A defesa de Paulo Henrique Costa, ex-presidente do Banco de Brasília (BRB), informou ao ministro André Mendonça, relator do caso Master no Supremo Tribunal Federal (STF), que o investigado demonstrou interesse em colaborar com as autoridades.
De acordo com a petição apresentada, a cooperação pode ocorrer por meio de um acordo de colaboração premiada, instrumento jurídico que permite a redução de pena mediante contribuição efetiva para as investigações. A sinalização é vista como um possível avanço no andamento do caso.
Atualmente, Paulo Henrique Costa está preso preventivamente no Complexo Penitenciário da Papuda desde o último dia 16. Na mesma solicitação, os advogados Eugênio Aragão e Davi Tangerino pediram a transferência do cliente para outra unidade prisional, alegando necessidade de melhores condições.

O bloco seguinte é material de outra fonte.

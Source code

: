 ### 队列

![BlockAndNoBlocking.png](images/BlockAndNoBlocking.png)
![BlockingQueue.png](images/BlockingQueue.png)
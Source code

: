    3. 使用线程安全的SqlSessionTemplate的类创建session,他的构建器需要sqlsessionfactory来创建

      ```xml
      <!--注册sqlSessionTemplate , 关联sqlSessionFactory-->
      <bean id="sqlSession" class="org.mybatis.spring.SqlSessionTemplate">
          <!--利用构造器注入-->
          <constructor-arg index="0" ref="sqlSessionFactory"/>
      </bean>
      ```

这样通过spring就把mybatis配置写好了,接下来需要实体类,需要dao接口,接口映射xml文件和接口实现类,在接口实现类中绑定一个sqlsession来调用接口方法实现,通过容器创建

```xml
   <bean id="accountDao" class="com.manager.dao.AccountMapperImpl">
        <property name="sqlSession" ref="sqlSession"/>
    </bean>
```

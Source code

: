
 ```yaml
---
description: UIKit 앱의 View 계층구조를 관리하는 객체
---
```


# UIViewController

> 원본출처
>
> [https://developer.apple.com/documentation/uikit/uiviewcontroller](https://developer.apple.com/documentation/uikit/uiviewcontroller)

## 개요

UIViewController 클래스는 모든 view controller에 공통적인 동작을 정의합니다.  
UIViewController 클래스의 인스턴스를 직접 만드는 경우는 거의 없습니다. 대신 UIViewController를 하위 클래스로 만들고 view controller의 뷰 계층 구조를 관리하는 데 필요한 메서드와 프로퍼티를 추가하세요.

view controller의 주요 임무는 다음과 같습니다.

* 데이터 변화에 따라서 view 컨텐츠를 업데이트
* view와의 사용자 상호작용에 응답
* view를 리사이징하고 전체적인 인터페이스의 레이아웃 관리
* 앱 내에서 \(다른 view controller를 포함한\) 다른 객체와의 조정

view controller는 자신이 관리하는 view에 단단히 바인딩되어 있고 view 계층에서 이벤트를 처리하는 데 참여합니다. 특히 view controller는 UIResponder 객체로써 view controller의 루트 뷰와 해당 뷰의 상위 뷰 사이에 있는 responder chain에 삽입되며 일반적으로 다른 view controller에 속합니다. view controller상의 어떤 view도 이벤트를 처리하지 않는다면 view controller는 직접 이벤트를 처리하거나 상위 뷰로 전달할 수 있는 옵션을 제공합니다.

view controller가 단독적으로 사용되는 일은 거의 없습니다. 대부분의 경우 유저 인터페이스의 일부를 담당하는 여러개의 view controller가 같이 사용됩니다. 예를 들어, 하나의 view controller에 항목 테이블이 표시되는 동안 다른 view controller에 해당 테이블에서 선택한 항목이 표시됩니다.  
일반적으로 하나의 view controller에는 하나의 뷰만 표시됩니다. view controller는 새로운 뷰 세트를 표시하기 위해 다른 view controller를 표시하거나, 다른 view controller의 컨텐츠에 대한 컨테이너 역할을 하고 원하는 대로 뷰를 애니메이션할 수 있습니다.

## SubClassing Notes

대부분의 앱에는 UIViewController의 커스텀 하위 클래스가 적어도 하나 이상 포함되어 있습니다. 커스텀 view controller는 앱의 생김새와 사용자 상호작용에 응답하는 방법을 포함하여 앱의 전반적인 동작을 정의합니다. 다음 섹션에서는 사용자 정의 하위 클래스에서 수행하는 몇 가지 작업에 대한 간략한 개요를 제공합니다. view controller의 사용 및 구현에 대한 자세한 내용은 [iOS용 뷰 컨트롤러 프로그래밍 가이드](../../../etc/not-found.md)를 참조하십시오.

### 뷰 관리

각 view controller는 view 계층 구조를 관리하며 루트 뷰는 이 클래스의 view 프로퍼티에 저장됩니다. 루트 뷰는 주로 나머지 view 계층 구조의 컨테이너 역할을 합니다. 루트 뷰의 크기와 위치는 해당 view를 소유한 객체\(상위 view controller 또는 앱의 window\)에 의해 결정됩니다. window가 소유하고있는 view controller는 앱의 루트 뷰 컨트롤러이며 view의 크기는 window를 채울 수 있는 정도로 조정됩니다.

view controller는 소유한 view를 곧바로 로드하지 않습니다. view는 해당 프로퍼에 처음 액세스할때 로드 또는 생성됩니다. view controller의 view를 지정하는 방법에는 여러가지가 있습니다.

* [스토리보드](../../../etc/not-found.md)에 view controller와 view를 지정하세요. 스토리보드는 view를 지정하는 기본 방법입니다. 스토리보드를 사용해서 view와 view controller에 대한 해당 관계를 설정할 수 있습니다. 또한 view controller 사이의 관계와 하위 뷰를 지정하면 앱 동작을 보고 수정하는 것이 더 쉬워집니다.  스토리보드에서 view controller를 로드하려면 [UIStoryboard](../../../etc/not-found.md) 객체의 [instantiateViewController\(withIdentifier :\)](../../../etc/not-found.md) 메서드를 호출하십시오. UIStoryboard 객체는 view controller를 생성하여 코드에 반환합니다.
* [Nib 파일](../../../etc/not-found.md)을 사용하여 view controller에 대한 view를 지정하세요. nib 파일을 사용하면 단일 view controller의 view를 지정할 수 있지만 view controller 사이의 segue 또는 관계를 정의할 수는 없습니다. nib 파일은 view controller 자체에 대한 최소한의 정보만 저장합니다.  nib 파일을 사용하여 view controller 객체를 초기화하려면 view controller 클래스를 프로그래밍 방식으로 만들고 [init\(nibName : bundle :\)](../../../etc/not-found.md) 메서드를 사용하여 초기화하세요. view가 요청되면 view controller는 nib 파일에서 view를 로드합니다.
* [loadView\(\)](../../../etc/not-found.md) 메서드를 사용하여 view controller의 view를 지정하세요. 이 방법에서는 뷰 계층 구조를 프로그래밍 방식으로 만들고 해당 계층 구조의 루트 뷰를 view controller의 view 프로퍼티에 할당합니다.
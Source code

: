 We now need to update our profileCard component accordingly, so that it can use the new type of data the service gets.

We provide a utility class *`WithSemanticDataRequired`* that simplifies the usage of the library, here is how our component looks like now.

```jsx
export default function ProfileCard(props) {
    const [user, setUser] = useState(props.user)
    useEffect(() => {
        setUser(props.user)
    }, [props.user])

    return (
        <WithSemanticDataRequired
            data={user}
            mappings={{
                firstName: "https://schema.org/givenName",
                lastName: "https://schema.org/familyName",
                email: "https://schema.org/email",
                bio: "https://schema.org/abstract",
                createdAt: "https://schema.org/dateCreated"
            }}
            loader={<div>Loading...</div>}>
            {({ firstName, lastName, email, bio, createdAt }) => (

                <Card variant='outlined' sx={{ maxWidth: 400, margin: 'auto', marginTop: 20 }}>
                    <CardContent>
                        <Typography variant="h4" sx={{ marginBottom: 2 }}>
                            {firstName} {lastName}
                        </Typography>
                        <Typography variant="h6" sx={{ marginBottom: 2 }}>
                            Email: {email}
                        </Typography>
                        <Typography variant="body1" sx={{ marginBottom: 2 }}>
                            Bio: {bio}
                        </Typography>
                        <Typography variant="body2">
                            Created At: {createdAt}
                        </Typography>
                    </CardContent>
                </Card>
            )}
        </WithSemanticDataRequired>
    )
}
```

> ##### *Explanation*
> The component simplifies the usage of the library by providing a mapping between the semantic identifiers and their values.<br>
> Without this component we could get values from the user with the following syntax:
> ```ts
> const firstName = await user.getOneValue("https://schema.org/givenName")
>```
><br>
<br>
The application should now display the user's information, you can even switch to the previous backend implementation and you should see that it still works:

O movimento da defesa reforça uma estratégia jurídica que pode impactar diretamente o rumo das investigações, especialmente diante da possibilidade de novas informações serem apresentadas às autoridades.
O caso segue sob análise do Supremo Tribunal Federal e pode ter desdobramentos relevantes nos próximos dias, à medida que as autoridades avaliam o pedido e os termos de eventual colaboração.